カナダ中銀プレビュー:利上げ姿勢は継続の見込み
2022-06-01
■ 市場予想ではBOCは2会合連続の50bps利上げを実施し、政策金利は1.50%となる見込み
■ 中立金利(2-3%)へ向けた利上げ姿勢は鮮明であり、今後は物価と景気動向がカギとなろう
本稿では、6月1日に開催されるカナダ中央銀行(以下、BOC)の金融政策決定会合へ向けた動向を整理する。市場予想では、BOCは今回の政策会合で政策金利を、従来の1.00%から1.50%へ引き上げると見込まれている。予想通りならば2会合連続の50bps利上げとなる。
BOC幹部の発言を踏まえると、積極的な利上げ姿勢はすでに明確と言えよう。マックレムBOC総裁は、4月下旬に行われた議会証言で「6月の政策会合で50bpsの追加利上げを検討する可能性が高い」と述べた。カナダ経済は現時点で「過熱」しており、国内にインフレ圧力を生じさせているとの認識を示し、インフレ抑制姿勢を鮮明にしている。また、5月上旬にはロジャースBOC上級副総裁も、「カナダ経済が過熱し始めた今、需要が供給を大幅に上回ることを放置できない」とし、「政策金利はなお低水準であり、追加利上げの必要がある」と主張。加えて、グラベルBOC副総裁も政策金利を一段と引き上げる必要性に言及した。

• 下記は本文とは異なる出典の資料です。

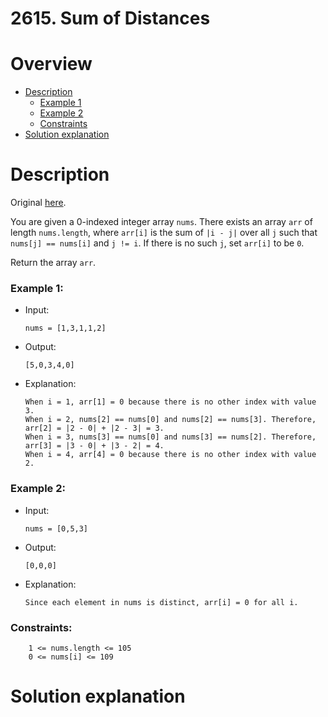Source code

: 
# 2615. Sum of Distances
# Overview
- [Description](#description)
  - [Example 1](#example-1)
  - [Example 2](#example-2)
  - [Constraints](#constraints)
- [Solution explanation](#solution-explanation)

# Description
Original [here](https://leetcode.com/problems/sum-of-distances/description/).

You are given a 0-indexed integer array `nums`. There exists an array `arr` of length `nums.length`, where `arr[i]` is the sum of `|i - j|` over all `j` such that `nums[j] == nums[i]` and `j != i`. If there is no such `j`, set `arr[i]` to be `0`.

Return the array `arr`.

### Example 1:
- Input:
  ```
  nums = [1,3,1,1,2]
  ```
- Output:
  ```
  [5,0,3,4,0]
  ```
- Explanation:
  ```When i = 0, nums[0] == nums[2] and nums[0] == nums[3]. Therefore, arr[0] = |0 - 2| + |0 - 3| = 5. 
  When i = 1, arr[1] = 0 because there is no other index with value 3.
  When i = 2, nums[2] == nums[0] and nums[2] == nums[3]. Therefore, arr[2] = |2 - 0| + |2 - 3| = 3. 
  When i = 3, nums[3] == nums[0] and nums[3] == nums[2]. Therefore, arr[3] = |3 - 0| + |3 - 2| = 4. 
  When i = 4, arr[4] = 0 because there is no other index with value 2. 
  ```

### Example 2:
- Input:
  ```
  nums = [0,5,3]
  ```
- Output:
  ```
  [0,0,0]
  ```
- Explanation:
  ```
  Since each element in nums is distinct, arr[i] = 0 for all i.
  ```

### Constraints:
```
    1 <= nums.length <= 105
    0 <= nums[i] <= 109
```

# Solution explanation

BOCが警戒を示す物価指標について、5月18日に公表された4月の消費者物価指数(CPI)の上昇率は、前年比6.8%と前月分(同6.7%)から一段と伸びが加速している。これで、BOCの物価目標水準(同2-3%)を13カ月連続で上回ったことになる。1991年1月につけた同6.9%に迫る水準であるが、金融市場ではさらに伸びが加速するとの見通しが広がる。

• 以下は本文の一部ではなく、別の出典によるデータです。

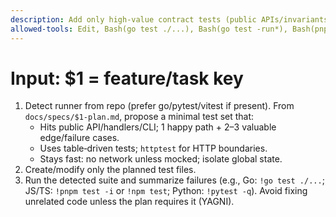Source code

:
 ```yaml
---
description: Add only high‑value contract tests (public APIs/invariants)
allowed-tools: Edit, Bash(go test ./...), Bash(go test -run*), Bash(pnpm test*), Bash(npm test*), Bash(yarn test*), Bash(bun test*), Bash(vitest*), Bash(uv run pytest*), Bash(pytest*), Bash(mvn test*), Bash(gradle test*), Bash(flutter test*)
---
```

# Input: $1 = feature/task key

1) Detect runner from repo (prefer go/pytest/vitest if present). From `docs/specs/$1-plan.md`, propose a minimal test set that:
   - Hits public API/handlers/CLI; 1 happy path + 2–3 valuable edge/failure cases.
   - Uses table‑driven tests; `httptest` for HTTP boundaries.
   - Stays fast: no network unless mocked; isolate global state.
2) Create/modify only the planned test files.
3) Run the detected suite and summarize failures (e.g., Go: `!go test ./...`; JS/TS: `!pnpm test -i` or `!npm test`; Python: `!pytest -q`). Avoid fixing unrelated code unless the plan requires it (YAGNI).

そこで注目されるのが、今後の政策金利見通しの引き上げペースとなる。本稿執筆時点でカナダの短期金融市場では、政策金利が今年の年末時点で2.75%まで引き上げられるとの見方が織り込まれている。しかしながら、BOCは前回の4月会合時点で「中立金利(2-3%)水準をやや上回る水準へ、一定期間引き上げる必要もある」と指摘しており、今後の物価動向次第で金利の上振れ余地が残る。一方、5月26日にカナダ統計局が公表した3月の平均賃金(週次)は前年比4.30%上昇と、物価の伸びに追いついていない。そのため、物価上昇圧力が高止まりした場合、いずれ個人消費の減速懸念浮上も想定される。まずは足元の景気動向を確認するうえで、5月31日に公表される1-3月期の実質GDPにも注目しておきたい。